(The records)

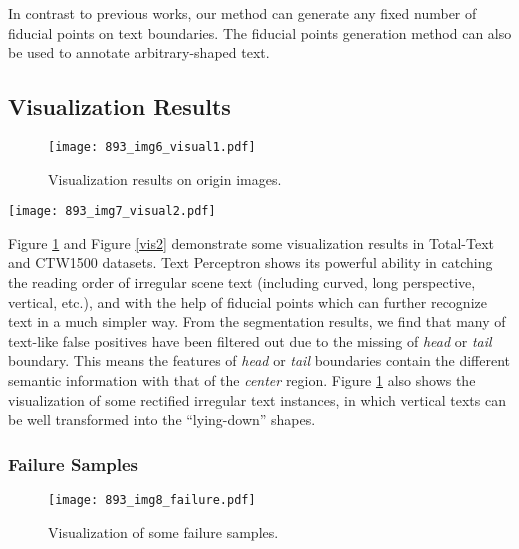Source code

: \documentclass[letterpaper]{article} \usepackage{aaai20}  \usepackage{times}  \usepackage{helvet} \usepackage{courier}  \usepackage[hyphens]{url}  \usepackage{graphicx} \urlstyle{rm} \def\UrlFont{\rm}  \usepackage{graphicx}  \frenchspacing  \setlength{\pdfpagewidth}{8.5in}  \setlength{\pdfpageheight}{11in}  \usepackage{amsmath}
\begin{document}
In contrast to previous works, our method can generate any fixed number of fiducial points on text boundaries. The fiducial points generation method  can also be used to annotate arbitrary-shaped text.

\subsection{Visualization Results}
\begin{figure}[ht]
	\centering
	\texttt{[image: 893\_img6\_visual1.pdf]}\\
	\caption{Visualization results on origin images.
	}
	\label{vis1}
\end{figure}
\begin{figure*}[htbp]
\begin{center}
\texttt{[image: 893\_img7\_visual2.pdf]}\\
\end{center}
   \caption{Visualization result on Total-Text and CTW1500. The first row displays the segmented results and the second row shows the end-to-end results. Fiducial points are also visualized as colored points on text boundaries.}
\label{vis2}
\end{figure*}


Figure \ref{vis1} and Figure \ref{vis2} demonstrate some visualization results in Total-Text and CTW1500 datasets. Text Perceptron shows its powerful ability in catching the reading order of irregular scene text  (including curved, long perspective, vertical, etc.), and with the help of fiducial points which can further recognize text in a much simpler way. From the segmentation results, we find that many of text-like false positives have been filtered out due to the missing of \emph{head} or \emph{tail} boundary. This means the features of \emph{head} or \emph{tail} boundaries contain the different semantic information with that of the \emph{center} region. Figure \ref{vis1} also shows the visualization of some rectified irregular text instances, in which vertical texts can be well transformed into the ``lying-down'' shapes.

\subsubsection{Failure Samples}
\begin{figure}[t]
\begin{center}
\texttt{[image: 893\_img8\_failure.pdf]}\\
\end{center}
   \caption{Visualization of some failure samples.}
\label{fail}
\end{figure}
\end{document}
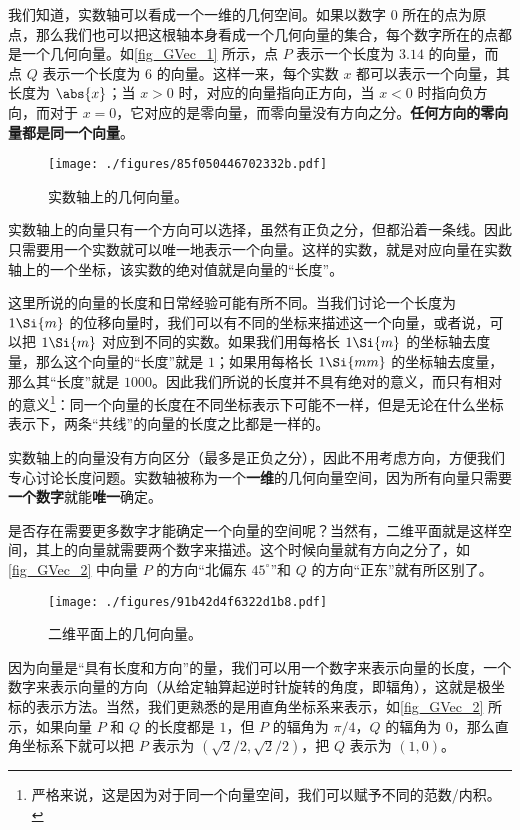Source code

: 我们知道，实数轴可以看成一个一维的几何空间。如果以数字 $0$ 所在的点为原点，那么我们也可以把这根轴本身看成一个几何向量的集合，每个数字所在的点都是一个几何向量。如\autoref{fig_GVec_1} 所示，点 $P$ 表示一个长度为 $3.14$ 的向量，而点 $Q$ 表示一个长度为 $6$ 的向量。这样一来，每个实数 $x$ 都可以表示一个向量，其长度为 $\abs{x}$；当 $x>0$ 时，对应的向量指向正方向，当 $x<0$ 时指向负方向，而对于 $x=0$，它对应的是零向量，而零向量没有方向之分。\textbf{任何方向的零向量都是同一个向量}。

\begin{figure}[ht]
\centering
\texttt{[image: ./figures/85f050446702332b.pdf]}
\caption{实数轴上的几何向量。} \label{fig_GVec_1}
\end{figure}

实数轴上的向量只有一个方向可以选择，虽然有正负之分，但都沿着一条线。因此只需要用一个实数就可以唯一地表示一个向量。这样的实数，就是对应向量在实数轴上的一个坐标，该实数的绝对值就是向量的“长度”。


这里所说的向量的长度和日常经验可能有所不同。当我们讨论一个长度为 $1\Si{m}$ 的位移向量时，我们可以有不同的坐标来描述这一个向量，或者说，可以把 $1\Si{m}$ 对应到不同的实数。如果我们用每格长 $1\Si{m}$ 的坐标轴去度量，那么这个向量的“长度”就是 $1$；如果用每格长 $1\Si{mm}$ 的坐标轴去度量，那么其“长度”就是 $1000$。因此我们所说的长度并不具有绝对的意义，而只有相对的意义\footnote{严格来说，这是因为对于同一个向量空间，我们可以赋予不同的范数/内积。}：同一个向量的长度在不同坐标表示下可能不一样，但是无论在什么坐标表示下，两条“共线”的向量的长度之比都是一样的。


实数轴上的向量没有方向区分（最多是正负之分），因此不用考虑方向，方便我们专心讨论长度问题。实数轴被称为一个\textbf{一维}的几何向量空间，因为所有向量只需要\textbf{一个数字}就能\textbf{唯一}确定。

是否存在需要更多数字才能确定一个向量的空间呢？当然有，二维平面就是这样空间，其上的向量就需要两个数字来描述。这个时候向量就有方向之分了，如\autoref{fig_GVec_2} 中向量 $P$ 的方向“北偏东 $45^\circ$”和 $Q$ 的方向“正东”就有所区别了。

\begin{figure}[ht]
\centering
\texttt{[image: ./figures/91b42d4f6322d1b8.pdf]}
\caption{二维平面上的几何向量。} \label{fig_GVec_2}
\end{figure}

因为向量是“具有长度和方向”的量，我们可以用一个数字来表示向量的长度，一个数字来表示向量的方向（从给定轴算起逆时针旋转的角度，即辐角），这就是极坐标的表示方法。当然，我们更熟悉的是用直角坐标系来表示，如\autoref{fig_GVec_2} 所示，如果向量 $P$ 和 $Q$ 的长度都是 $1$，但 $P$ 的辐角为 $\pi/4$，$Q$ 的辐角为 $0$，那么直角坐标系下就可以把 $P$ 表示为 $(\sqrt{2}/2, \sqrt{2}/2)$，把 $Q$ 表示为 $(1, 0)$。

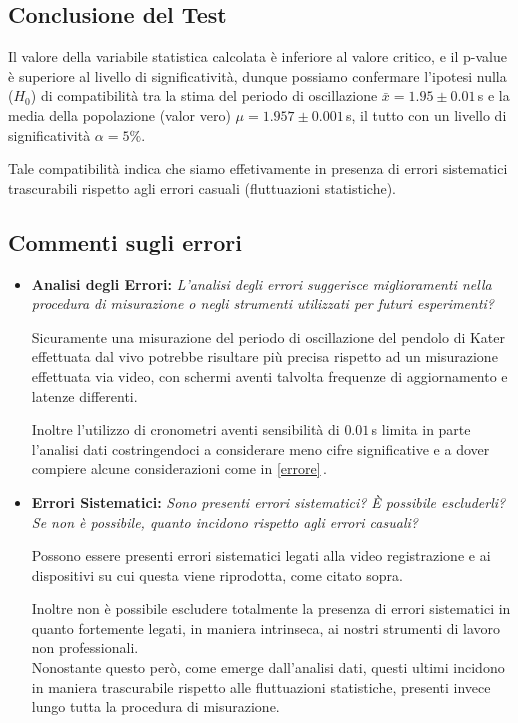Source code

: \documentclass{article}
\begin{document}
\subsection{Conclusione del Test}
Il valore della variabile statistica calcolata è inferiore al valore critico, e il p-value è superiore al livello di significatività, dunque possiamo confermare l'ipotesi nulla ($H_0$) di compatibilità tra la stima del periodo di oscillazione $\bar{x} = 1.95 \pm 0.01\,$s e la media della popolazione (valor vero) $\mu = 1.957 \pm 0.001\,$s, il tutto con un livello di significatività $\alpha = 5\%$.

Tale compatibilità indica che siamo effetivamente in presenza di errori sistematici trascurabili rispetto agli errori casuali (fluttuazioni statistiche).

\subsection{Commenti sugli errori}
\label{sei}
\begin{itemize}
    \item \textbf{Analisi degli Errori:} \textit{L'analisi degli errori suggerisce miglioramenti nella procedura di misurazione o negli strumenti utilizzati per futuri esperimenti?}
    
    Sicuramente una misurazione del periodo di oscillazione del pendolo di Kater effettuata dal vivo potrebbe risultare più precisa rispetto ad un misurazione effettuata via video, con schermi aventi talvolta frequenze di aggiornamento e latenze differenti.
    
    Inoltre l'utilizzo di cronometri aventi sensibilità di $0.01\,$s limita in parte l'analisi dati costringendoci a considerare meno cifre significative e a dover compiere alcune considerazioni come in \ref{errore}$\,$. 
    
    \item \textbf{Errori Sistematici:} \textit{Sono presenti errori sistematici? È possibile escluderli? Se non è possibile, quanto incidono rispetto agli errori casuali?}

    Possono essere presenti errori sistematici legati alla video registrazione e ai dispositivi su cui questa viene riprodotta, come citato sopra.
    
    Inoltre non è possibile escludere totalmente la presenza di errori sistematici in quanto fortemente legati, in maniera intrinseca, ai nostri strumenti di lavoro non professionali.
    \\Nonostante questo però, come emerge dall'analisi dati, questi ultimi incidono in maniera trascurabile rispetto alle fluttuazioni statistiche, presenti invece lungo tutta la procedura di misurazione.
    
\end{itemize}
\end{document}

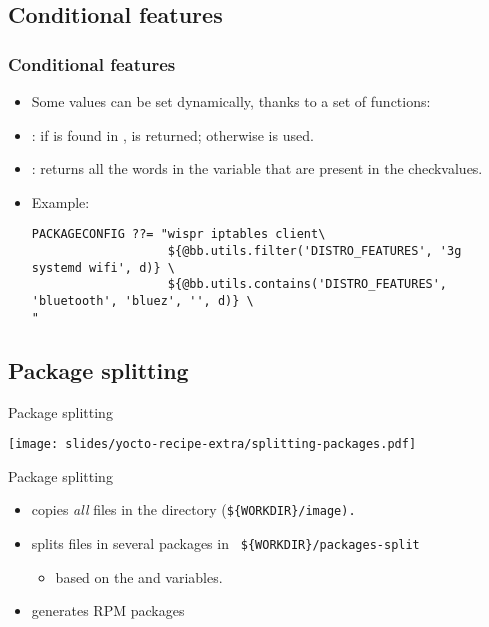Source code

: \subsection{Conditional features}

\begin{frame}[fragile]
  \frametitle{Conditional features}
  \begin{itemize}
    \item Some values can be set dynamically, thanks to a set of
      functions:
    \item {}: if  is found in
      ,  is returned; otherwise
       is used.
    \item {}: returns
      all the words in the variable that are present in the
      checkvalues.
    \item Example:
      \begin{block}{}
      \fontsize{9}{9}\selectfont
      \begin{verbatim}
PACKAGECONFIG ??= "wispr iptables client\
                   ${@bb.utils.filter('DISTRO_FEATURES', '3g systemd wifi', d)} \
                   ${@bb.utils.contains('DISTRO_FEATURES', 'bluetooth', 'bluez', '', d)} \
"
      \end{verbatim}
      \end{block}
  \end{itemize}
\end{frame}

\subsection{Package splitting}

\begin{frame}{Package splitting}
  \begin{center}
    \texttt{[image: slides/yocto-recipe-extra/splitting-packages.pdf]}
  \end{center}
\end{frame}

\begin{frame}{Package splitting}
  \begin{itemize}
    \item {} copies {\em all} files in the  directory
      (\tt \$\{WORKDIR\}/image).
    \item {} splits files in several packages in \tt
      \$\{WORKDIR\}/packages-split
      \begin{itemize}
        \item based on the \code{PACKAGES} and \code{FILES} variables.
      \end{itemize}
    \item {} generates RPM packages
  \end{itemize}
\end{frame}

(End The records)
(The records)

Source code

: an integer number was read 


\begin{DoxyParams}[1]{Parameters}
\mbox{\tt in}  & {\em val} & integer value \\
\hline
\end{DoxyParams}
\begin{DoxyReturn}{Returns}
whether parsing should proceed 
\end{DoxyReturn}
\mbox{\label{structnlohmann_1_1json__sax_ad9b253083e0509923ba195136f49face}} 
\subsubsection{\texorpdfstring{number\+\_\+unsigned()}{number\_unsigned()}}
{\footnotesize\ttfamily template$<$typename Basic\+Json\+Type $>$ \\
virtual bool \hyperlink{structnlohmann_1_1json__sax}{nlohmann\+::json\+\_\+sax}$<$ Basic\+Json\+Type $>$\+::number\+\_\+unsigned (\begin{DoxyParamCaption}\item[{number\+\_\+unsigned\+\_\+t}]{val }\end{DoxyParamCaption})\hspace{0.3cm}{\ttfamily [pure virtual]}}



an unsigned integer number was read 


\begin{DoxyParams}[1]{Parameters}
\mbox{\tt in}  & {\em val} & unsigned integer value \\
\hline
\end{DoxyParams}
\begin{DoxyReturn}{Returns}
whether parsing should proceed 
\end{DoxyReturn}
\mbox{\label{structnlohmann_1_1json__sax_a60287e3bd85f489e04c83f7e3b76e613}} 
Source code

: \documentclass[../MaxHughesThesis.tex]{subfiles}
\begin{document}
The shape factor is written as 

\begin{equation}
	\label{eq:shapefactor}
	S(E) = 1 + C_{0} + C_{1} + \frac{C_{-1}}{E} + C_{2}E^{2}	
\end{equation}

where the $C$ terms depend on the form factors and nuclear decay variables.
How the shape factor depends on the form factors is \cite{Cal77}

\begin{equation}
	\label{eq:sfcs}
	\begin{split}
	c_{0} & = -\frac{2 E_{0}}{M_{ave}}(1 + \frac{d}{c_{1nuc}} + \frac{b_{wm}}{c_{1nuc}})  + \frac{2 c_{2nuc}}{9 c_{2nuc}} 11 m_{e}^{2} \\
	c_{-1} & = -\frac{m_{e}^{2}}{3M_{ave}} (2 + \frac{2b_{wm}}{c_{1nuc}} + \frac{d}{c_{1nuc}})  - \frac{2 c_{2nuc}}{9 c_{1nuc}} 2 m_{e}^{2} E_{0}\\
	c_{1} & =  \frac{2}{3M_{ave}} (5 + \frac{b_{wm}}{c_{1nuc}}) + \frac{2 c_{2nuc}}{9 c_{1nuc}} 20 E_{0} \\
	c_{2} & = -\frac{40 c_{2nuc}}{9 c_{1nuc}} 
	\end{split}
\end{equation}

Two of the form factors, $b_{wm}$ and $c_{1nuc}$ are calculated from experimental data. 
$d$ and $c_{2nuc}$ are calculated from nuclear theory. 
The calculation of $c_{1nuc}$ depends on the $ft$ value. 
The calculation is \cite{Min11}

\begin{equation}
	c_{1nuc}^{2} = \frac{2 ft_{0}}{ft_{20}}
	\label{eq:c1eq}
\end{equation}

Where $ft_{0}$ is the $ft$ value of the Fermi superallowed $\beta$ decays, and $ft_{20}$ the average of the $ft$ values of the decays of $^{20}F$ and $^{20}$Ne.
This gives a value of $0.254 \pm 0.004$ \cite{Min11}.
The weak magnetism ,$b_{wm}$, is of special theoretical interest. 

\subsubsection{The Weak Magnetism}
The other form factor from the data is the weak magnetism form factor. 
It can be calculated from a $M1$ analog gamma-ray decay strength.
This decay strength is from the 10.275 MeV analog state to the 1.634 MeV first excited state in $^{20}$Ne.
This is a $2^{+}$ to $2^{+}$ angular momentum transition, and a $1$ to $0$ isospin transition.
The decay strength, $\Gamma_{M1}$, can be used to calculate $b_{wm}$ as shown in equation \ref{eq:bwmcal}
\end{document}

(End The records)
(The records)

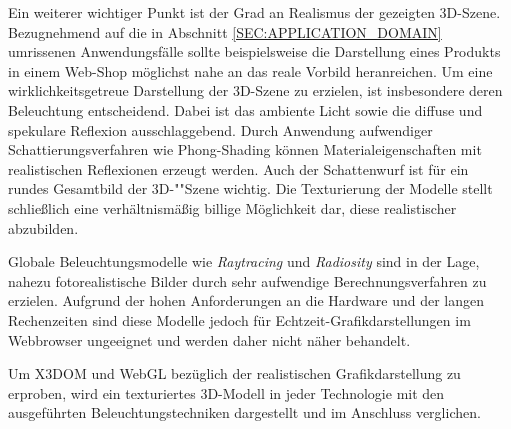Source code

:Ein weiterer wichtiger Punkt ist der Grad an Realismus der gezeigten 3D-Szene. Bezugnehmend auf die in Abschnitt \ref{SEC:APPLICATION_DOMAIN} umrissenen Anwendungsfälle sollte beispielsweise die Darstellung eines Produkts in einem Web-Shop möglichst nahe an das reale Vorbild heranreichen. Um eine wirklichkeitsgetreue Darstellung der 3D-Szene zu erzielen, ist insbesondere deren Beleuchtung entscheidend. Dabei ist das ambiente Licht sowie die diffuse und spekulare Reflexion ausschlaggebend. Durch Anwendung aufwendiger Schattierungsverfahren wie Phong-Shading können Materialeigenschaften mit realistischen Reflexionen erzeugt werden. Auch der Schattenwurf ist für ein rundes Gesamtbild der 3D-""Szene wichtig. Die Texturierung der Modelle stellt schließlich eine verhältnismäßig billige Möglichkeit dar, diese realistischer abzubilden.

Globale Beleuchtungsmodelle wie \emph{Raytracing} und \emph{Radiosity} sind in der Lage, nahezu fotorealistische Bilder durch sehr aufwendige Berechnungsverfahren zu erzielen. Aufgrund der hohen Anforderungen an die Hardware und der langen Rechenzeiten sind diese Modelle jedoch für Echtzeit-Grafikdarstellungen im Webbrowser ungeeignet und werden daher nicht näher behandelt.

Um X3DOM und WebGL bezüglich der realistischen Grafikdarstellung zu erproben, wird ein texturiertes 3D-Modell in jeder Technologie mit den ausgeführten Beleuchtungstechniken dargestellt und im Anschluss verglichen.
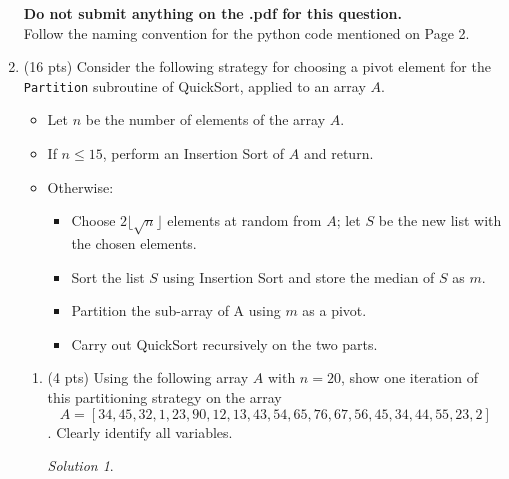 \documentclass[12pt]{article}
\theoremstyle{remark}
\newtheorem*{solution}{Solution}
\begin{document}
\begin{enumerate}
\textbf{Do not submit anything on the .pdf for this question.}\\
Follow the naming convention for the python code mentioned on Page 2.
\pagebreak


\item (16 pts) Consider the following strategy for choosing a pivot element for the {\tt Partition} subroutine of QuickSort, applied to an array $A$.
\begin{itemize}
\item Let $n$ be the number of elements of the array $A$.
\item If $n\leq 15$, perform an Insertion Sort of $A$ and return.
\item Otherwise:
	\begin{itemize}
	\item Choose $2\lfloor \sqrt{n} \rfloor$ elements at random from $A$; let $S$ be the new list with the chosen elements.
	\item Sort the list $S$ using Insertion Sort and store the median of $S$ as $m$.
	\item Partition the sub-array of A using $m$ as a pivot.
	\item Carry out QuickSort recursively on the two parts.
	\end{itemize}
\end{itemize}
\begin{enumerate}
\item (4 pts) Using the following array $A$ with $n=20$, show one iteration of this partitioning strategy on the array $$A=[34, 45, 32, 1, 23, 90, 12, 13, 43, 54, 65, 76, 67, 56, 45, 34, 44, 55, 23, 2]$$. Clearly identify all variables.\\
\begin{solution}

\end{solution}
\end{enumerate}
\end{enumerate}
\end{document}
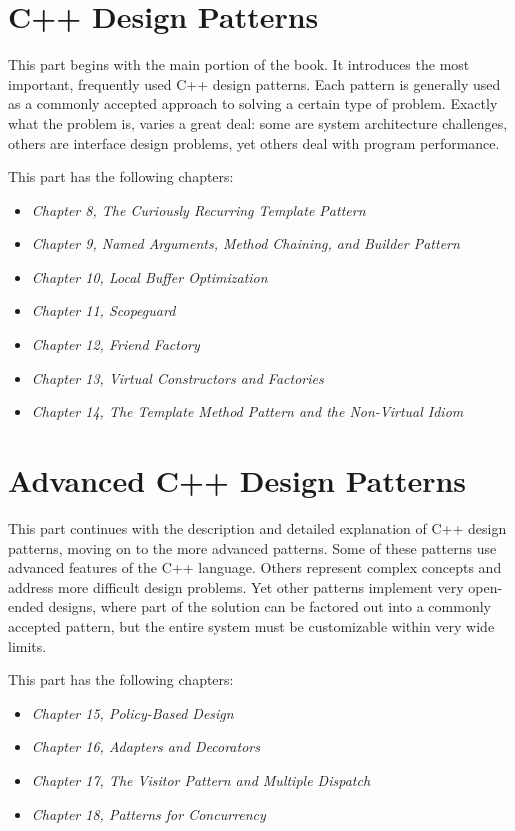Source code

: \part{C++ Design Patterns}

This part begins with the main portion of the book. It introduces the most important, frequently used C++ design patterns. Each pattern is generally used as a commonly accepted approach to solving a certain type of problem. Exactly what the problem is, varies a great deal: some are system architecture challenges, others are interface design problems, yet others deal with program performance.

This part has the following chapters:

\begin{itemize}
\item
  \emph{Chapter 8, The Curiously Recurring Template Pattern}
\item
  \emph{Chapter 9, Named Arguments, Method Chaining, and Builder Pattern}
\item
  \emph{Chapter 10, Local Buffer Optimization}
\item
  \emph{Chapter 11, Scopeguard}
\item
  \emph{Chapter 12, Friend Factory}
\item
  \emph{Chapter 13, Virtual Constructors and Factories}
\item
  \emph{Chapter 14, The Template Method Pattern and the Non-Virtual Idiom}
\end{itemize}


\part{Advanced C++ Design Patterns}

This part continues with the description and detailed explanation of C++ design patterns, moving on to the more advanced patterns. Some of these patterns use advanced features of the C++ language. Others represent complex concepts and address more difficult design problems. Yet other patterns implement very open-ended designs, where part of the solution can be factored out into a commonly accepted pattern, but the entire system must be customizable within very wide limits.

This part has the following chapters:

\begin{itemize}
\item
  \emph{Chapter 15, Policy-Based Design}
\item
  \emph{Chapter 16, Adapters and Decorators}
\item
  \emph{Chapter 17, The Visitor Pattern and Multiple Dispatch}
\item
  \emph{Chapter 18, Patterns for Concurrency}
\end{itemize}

(End The records)

In the lines above, find the word "analog" and copy each line that contains it.

Response for this exercise
It can be calculated from a $M1$ analog gamma-ray decay strength.
This decay strength is from the 10.275 MeV analog state to the 1.634 MeV first excited state in $^{20}$Ne.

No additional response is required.